What to produce ->
Each record below must be reproduced exactly as it reads, with its images omitted.

(Saved entries)
********************

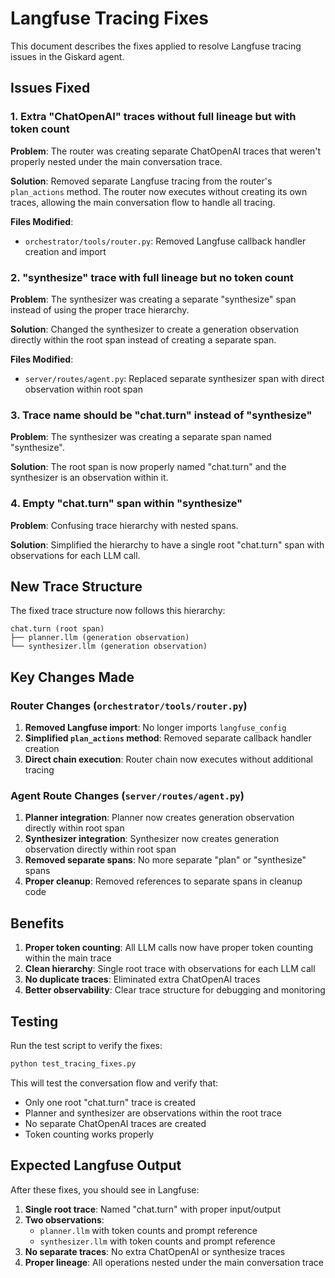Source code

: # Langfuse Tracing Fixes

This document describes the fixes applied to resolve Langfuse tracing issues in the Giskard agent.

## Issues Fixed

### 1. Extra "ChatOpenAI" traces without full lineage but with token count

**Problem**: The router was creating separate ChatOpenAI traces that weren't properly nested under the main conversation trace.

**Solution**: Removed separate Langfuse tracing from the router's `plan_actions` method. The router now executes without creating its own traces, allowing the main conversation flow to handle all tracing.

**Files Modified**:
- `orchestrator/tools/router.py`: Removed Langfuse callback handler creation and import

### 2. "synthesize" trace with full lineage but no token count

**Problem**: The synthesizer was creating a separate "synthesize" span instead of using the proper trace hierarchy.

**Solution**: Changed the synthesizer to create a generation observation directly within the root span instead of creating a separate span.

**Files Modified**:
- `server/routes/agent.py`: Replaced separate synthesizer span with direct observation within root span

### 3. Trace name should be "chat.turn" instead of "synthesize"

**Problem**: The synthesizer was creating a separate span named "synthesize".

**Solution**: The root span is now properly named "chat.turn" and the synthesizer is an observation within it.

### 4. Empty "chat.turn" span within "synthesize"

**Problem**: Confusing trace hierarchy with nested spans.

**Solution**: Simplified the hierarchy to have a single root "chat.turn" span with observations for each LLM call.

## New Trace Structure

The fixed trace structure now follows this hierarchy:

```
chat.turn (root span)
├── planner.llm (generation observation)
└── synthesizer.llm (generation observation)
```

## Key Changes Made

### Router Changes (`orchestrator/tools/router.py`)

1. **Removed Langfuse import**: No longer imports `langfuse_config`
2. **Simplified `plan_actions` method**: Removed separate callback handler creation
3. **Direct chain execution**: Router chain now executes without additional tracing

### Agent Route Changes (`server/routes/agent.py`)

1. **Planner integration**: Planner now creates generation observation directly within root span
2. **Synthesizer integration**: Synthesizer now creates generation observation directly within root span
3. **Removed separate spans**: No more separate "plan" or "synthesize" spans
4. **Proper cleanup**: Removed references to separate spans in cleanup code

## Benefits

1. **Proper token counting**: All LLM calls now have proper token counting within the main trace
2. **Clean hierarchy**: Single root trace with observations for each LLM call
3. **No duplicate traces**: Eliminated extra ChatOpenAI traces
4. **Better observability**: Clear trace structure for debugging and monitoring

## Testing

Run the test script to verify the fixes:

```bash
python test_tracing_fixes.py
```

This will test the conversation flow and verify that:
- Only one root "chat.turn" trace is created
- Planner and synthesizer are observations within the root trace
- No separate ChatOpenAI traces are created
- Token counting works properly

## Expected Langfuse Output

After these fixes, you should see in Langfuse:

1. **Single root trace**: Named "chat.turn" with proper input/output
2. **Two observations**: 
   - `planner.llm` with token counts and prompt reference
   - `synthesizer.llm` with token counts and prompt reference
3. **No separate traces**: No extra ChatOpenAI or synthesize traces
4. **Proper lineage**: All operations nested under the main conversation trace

********************

Final answer ->
Source code

: # Langfuse Tracing Fixes

This document describes the fixes applied to resolve Langfuse tracing issues in the Giskard agent.

## Issues Fixed

### 1. Extra "ChatOpenAI" traces without full lineage but with token count

**Problem**: The router was creating separate ChatOpenAI traces that weren't properly nested under the main conversation trace.

**Solution**: Removed separate Langfuse tracing from the router's `plan_actions` method. The router now executes without creating its own traces, allowing the main conversation flow to handle all tracing.

**Files Modified**:
- `orchestrator/tools/router.py`: Removed Langfuse callback handler creation and import

### 2. "synthesize" trace with full lineage but no token count

**Problem**: The synthesizer was creating a separate "synthesize" span instead of using the proper trace hierarchy.

**Solution**: Changed the synthesizer to create a generation observation directly within the root span instead of creating a separate span.

**Files Modified**:
- `server/routes/agent.py`: Replaced separate synthesizer span with direct observation within root span

### 3. Trace name should be "chat.turn" instead of "synthesize"

**Problem**: The synthesizer was creating a separate span named "synthesize".

**Solution**: The root span is now properly named "chat.turn" and the synthesizer is an observation within it.

### 4. Empty "chat.turn" span within "synthesize"

**Problem**: Confusing trace hierarchy with nested spans.

**Solution**: Simplified the hierarchy to have a single root "chat.turn" span with observations for each LLM call.

## New Trace Structure

The fixed trace structure now follows this hierarchy:

```
chat.turn (root span)
├── planner.llm (generation observation)
└── synthesizer.llm (generation observation)
```

## Key Changes Made

### Router Changes (`orchestrator/tools/router.py`)

1. **Removed Langfuse import**: No longer imports `langfuse_config`
2. **Simplified `plan_actions` method**: Removed separate callback handler creation
3. **Direct chain execution**: Router chain now executes without additional tracing

### Agent Route Changes (`server/routes/agent.py`)

1. **Planner integration**: Planner now creates generation observation directly within root span
2. **Synthesizer integration**: Synthesizer now creates generation observation directly within root span
3. **Removed separate spans**: No more separate "plan" or "synthesize" spans
4. **Proper cleanup**: Removed references to separate spans in cleanup code

## Benefits

1. **Proper token counting**: All LLM calls now have proper token counting within the main trace
2. **Clean hierarchy**: Single root trace with observations for each LLM call
3. **No duplicate traces**: Eliminated extra ChatOpenAI traces
4. **Better observability**: Clear trace structure for debugging and monitoring

## Testing

Run the test script to verify the fixes:

```bash
python test_tracing_fixes.py
```

This will test the conversation flow and verify that:
- Only one root "chat.turn" trace is created
- Planner and synthesizer are observations within the root trace
- No separate ChatOpenAI traces are created
- Token counting works properly

## Expected Langfuse Output

After these fixes, you should see in Langfuse:

1. **Single root trace**: Named "chat.turn" with proper input/output
2. **Two observations**: 
   - `planner.llm` with token counts and prompt reference
   - `synthesizer.llm` with token counts and prompt reference
3. **No separate traces**: No extra ChatOpenAI or synthesize traces
4. **Proper lineage**: All operations nested under the main conversation trace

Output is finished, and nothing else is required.